When building a bird nest in ant territory, the best defense could be an offensive fungus.
Swollen-thorn acacia trees are aggressively defended by multiple species of ants. And yet, several species of birds across Central America and Africa choose to nest in these trees. It seems that fungal fibers in the nests deter the ants who encounter them and alter their behavior, making them apparently alarmed and intoxicated, researchers report in the October Animal Behaviour.
“It seemed very strange to me that the ants did not harm the chicks,” says Rhayza Cortés-Romay, an ecologist at the Universidad Mayor de San Andrés in La Paz, Bolivia. “So I started to think from the bird’s perspective: How does it achieve this?”
The relationship between swollen-thorn acacia trees (Vachellia collinsii) and ants is a symbiotic one.

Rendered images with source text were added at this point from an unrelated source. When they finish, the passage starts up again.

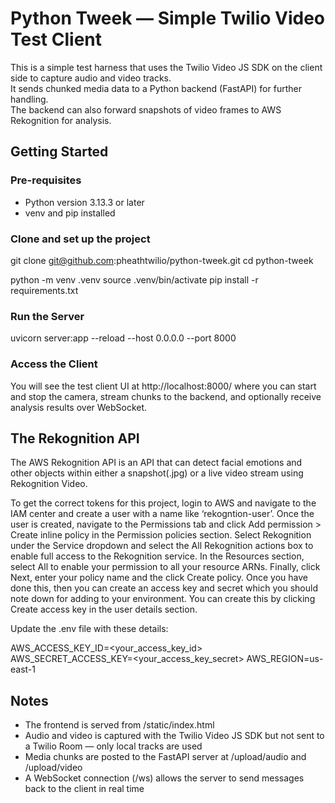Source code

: # Python Tweek — Simple Twilio Video Test Client

This is a simple test harness that uses the Twilio Video JS SDK on the client side to capture audio and video tracks.  
It sends chunked media data to a Python backend (FastAPI) for further handling.  
The backend can also forward snapshots of video frames to AWS Rekognition for analysis.

## Getting Started

### Pre-requisites

- Python version 3.13.3 or later
- venv and pip installed

### Clone and set up the project

git clone git@github.com:pheathtwilio/python-tweek.git
cd python-tweek

python -m venv .venv
source .venv/bin/activate
pip install -r requirements.txt

### Run the Server

uvicorn server:app --reload --host 0.0.0.0 --port 8000

### Access the Client

You will see the test client UI at http://localhost:8000/ where you can start and stop the camera, stream chunks to the backend, and optionally receive analysis results over WebSocket.

## The Rekognition API

The AWS Rekognition API is an API that can detect facial emotions and other objects within either a snapshot(.jpg) or a live video stream using Rekognition Video. 

To get the correct tokens for this project, login to AWS and navigate to the IAM center and create a user with a name like ‘rekogntion-user’. Once the user is created, navigate to the Permissions tab and click Add permission > Create inline policy in the Permission policies section. Select Rekognition under the Service dropdown and select the All Rekognition actions box to enable full access to the Rekognition service. In the Resources section, select All to enable your permission to all your resource ARNs. Finally, click Next, enter your policy name and the click Create policy. Once you have done this, then you can create an access key and secret which you should note down for adding to your environment. You can create this by clicking Create access key in the user details section.

Update the .env file with these details:

AWS_ACCESS_KEY_ID=<your_access_key_id>
AWS_SECRET_ACCESS_KEY=<your_access_key_secret>
AWS_REGION=us-east-1 


## Notes
- The frontend is served from /static/index.html
- Audio and video is captured with the Twilio Video JS SDK but not sent to a Twilio Room — only local tracks are used
- Media chunks are posted to the FastAPI server at /upload/audio and /upload/video
- A WebSocket connection (/ws) allows the server to send messages back to the client in real time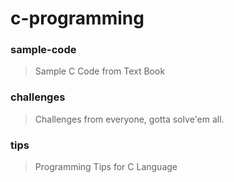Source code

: # c-programming #

### sample-code ###
> Sample C Code from Text Book

### challenges ###
> Challenges from everyone, gotta solve'em all.

### tips ###
> Programming Tips for C Language
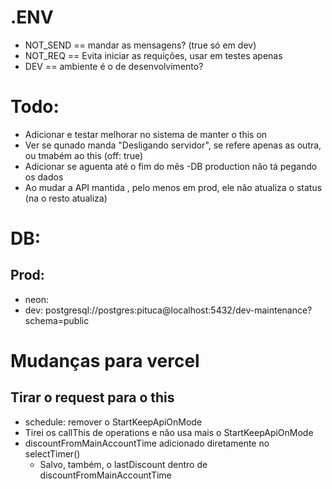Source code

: # .ENV
- NOT_SEND == mandar as mensagens? (true só em dev)
- NOT_REQ == Evita iniciar as requições, usar em testes apenas
- DEV == ambiente é o de desenvolvimento?

# Todo:

- Adicionar e testar melhorar no sistema de manter o this on
- Ver se qunado manda "Desligando servidor", se refere apenas as outra, ou tmabém ao this (off: true)
- Adicionar se aguenta até o fim do mês
-DB production não tá pegando os dados
- Ao mudar a API mantida , pelo menos em prod, ele não atualiza o status (na o resto atualiza)

# DB:
## Prod:
- neon: 
- dev: postgresql://postgres:pituca@localhost:5432/dev-maintenance?schema=public


# Mudanças para vercel
## Tirar o request para o this
- schedule: remover o StartKeepApiOnMode
- Tirei os callThis de operations e não usa mais o StartKeepApiOnMode
- discountFromMainAccountTime adicionado diretamente no selectTimer()
    - Salvo, também, o lastDiscount dentro de discountFromMainAccountTime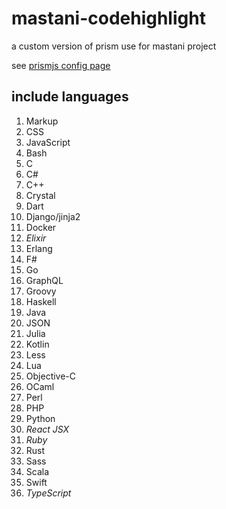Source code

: # mastani-codehighlight


a custom version of prism use for mastani project

see [prismjs config page](http://prismjs.com/download.html)

## include languages

1. Markup
2. CSS
3. JavaScript
4. Bash
5. C
6. C#
7. C++
8. Crystal
9. Dart
10. Django/jinja2
11. Docker
12. *Elixir*
13. Erlang
14. F#
15. Go
16. GraphQL
17. Groovy
18. Haskell
19. Java
20. JSON
21. Julia
22. Kotlin
23. Less
24. Lua
25. Objective-C
26. OCaml
27. Perl
28. PHP
29. Python
30. *React JSX*
31. *Ruby*
32. Rust
33. Sass
34. Scala
35. Swift
36. *TypeScript*

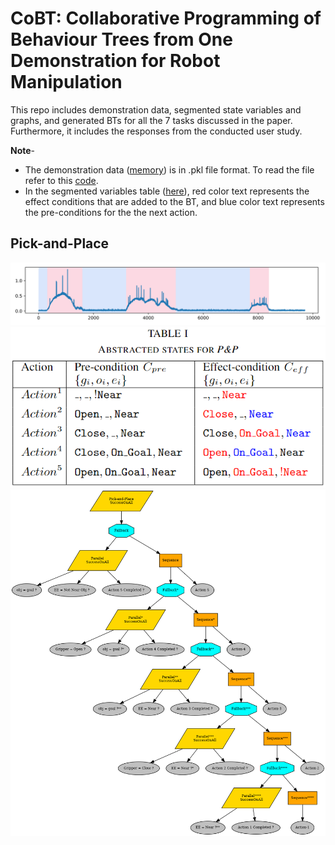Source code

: # CoBT: Collaborative Programming of Behaviour Trees from One Demonstration for Robot Manipulation

This repo includes demonstration data, segmented state variables and graphs, and generated BTs for all the 7 tasks discussed in the paper. Furthermore, it includes the responses from the conducted user study.

**Note**- 
* The demonstration data ([memory](Memory)) is in .pkl file format. To read the file refer to this [code](Memory/git_data.py). 
* In the segmented variables table ([here](Segmented_state_Variables)), red color text represents the effect conditions that are added to the BT, and blue color text represents the pre-conditions for the the next action. 

## Pick-and-Place

![](/Segmentation_graphs/Segmented_graph_Cube.png)
![](/Segmented_state_Variables/P&P.png)
![](/Generated_BTs/pick-and-place.png)


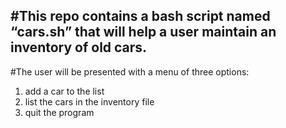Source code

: #This repo contains a bash script named “cars.sh” that will help a user maintain an inventory of old cars.
---
#The user will be presented with a menu of three options:
1. add a car to the list
2. list the cars in the inventory file
3. quit the program
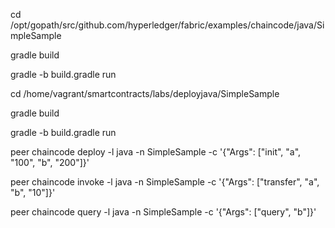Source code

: cd /opt/gopath/src/github.com/hyperledger/fabric/examples/chaincode/java/SimpleSample

gradle build 

gradle -b build.gradle run

cd /home/vagrant/smartcontracts/labs/deployjava/SimpleSample

gradle build 

gradle -b build.gradle run


peer chaincode deploy -l java -n SimpleSample -c '{"Args": ["init", "a", "100", "b", "200"]}'

peer chaincode invoke -l java -n SimpleSample -c '{"Args": ["transfer", "a", "b", "10"]}'

peer chaincode query -l java -n SimpleSample -c '{"Args": ["query", "b"]}'



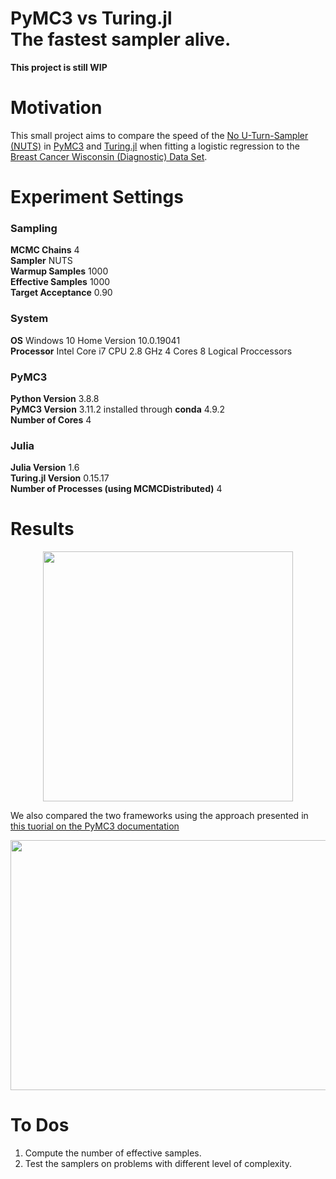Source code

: # PyMC3 vs Turing.jl <br /> The fastest sampler alive.

**This project is still WIP**

# Motivation

This small project aims to compare the speed of the [No U-Turn-Sampler (NUTS)](https://arxiv.org/abs/1111.4246) in [PyMC3](https://docs.pymc.io/) and [Turing.jl](https://turing.ml/dev/) when fitting a logistic regression to the [Breast Cancer Wisconsin (Diagnostic) Data Set](https://archive.ics.uci.edu/ml/datasets/Breast+Cancer+Wisconsin+(Diagnostic)).

# Experiment Settings

### Sampling
**MCMC Chains** 4  
**Sampler** NUTS  
**Warmup Samples** 1000  
**Effective Samples** 1000  
**Target Acceptance** 0.90

### System
**OS** Windows 10 Home Version 10.0.19041  
**Processor** Intel Core i7 CPU 2.8 GHz 4 Cores 8 Logical Proccessors 

### PyMC3
**Python Version** 3.8.8  
**PyMC3 Version**  3.11.2 installed through **conda** 4.9.2  
**Number of Cores** 4

### Julia
**Julia Version** 1.6  
**Turing.jl Version** 0.15.17  
**Number of Processes (using MCMCDistributed)** 4  

# Results

<p align="center">   
  <img width="400" height="400" src="https://github.com/vb690/bazaar/blob/master/shops/pymc3_turing_comparison/results/figures/boxplot_comp.png">
</p>   

We also compared the two frameworks using the approach presented in [this tuorial on the PyMC3 documentation](https://docs.pymc.io/notebooks/BEST.html)


<p align="center">   
  <img width="900" height="400" src="https://github.com/vb690/bazaar/blob/master/shops/pymc3_turing_comparison/results/figures/posteriors.png">
</p>   

# To Dos

1. Compute the number of effective samples.
2. Test the samplers on problems with different level of complexity.
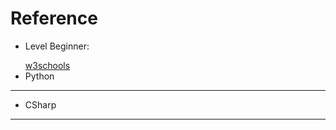 # Reference

* Level Beginner: </p>
[w3schools](https://www.w3schools.com/)
* Python
----
* CSharp
----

The ants collect nectar from the acacia and shelter in its thorns while patrolling the trees like possessive bouncers, biting and stinging invaders and even trimming back or killing encroaching plants. The ants may provide protection from other predators, but it was unclear to researchers how the birds kept them away from their young.
Throughout the tropics and subtropics, many birds use fungal organs known as rhizomorphs to build their nests. These cordlike structures are formed from millions of densely woven fungal filaments, which the fungi use to search for nutrients. In tropical rainforests, rhizomorphs grow in the forest canopy, forming complex networks that catch falling litter from above. Previous research suggests the birds may use rhizomorphs for their strong support, antimicrobial features and water repellency.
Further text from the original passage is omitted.